▶ _Task statement_
Using the data below, count the lines where "Android" appears, and answer with the number alone.

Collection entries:
┄┄┄┄┄┄┄┄┄┄
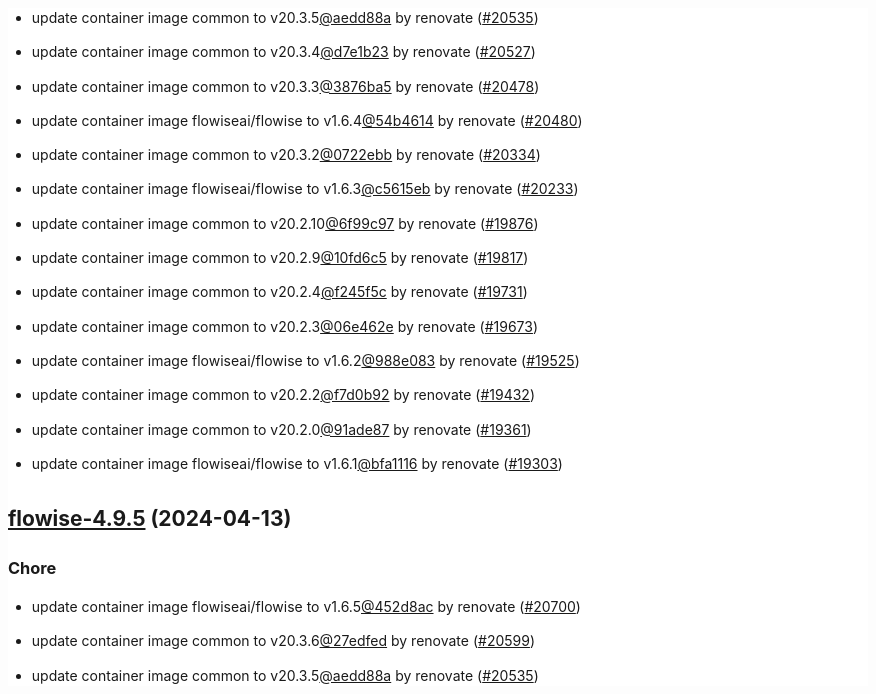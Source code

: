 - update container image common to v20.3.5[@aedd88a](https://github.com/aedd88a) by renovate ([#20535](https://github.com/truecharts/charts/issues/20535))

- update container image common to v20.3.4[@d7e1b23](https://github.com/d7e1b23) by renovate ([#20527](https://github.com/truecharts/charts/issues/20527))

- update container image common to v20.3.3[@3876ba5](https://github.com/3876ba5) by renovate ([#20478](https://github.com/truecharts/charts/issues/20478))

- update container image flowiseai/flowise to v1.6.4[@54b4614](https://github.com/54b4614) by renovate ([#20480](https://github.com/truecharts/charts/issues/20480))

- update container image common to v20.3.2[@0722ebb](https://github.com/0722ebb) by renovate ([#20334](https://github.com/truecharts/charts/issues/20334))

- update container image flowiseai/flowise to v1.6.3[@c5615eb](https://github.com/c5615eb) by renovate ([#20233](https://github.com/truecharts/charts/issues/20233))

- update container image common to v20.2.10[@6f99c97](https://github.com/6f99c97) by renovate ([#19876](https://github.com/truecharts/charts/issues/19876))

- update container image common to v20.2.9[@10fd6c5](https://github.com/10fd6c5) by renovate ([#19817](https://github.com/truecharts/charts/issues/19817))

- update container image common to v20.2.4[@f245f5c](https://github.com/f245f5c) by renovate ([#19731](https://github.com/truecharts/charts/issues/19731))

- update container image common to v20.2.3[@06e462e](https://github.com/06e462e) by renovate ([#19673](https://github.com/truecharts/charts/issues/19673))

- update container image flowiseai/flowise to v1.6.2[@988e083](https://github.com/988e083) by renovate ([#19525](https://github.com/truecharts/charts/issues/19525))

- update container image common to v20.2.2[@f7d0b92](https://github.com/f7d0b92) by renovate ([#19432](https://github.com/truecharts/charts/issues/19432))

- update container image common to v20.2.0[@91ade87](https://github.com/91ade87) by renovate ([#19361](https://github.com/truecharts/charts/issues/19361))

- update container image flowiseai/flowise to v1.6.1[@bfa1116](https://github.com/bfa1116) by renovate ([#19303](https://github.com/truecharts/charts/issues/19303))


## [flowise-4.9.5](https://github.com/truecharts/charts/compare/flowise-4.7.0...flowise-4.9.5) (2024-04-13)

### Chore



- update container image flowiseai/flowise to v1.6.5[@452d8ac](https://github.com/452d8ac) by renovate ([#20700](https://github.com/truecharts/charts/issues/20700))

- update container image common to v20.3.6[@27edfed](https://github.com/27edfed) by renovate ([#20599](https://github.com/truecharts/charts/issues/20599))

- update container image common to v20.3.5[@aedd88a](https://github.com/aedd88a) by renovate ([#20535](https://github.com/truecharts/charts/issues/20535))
┄┄┄┄┄┄┄┄┄┄
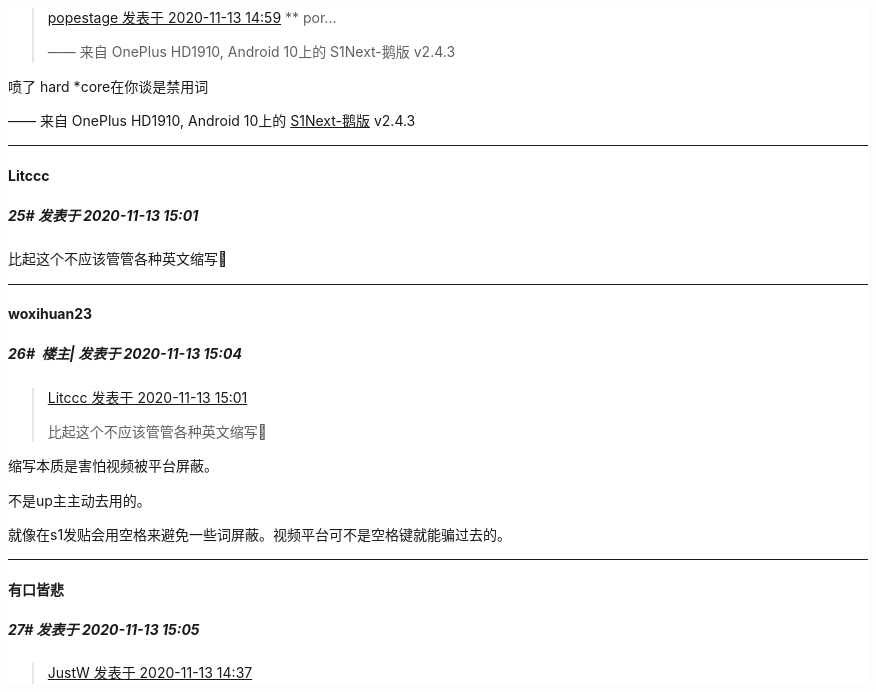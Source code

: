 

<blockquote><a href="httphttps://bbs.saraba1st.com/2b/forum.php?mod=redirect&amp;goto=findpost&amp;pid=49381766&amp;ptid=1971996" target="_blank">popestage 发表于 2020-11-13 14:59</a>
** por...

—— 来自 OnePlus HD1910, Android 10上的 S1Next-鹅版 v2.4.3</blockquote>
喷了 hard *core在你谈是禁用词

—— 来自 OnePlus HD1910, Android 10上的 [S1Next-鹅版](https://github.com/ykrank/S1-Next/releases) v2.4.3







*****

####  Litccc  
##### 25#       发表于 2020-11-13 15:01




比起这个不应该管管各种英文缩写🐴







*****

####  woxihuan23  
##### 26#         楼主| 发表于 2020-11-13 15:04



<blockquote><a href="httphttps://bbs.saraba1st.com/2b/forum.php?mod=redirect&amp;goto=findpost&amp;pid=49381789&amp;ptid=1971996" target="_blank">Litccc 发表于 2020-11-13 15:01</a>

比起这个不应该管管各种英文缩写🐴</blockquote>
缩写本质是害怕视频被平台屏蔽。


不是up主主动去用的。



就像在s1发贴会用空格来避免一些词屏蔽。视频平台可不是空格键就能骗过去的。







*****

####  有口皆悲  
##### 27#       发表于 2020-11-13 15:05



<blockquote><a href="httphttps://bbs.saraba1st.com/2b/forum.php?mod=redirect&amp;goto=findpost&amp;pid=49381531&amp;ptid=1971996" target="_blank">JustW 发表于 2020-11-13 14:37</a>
┄┄┄┄┄┄┄┄┄┄
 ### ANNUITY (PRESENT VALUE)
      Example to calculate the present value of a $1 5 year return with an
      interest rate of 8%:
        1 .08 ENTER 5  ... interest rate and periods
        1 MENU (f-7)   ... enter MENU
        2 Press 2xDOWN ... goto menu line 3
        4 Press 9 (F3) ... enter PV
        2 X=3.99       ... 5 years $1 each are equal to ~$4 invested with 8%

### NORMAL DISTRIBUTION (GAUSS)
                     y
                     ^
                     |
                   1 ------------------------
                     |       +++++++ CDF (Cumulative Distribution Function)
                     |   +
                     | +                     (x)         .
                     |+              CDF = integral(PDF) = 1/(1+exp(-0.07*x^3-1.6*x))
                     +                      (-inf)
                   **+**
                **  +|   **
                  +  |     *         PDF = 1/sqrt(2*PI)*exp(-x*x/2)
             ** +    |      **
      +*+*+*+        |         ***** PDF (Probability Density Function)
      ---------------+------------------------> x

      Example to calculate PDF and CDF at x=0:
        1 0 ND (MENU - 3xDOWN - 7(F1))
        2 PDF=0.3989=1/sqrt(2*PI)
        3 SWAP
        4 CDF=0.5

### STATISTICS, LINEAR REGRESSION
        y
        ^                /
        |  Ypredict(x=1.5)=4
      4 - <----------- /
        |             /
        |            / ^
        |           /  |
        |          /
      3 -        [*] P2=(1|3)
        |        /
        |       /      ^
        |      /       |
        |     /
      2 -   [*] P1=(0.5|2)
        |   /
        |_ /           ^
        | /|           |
┄┄┄┄┄┄┄┄┄┄
▶ _Task output_
2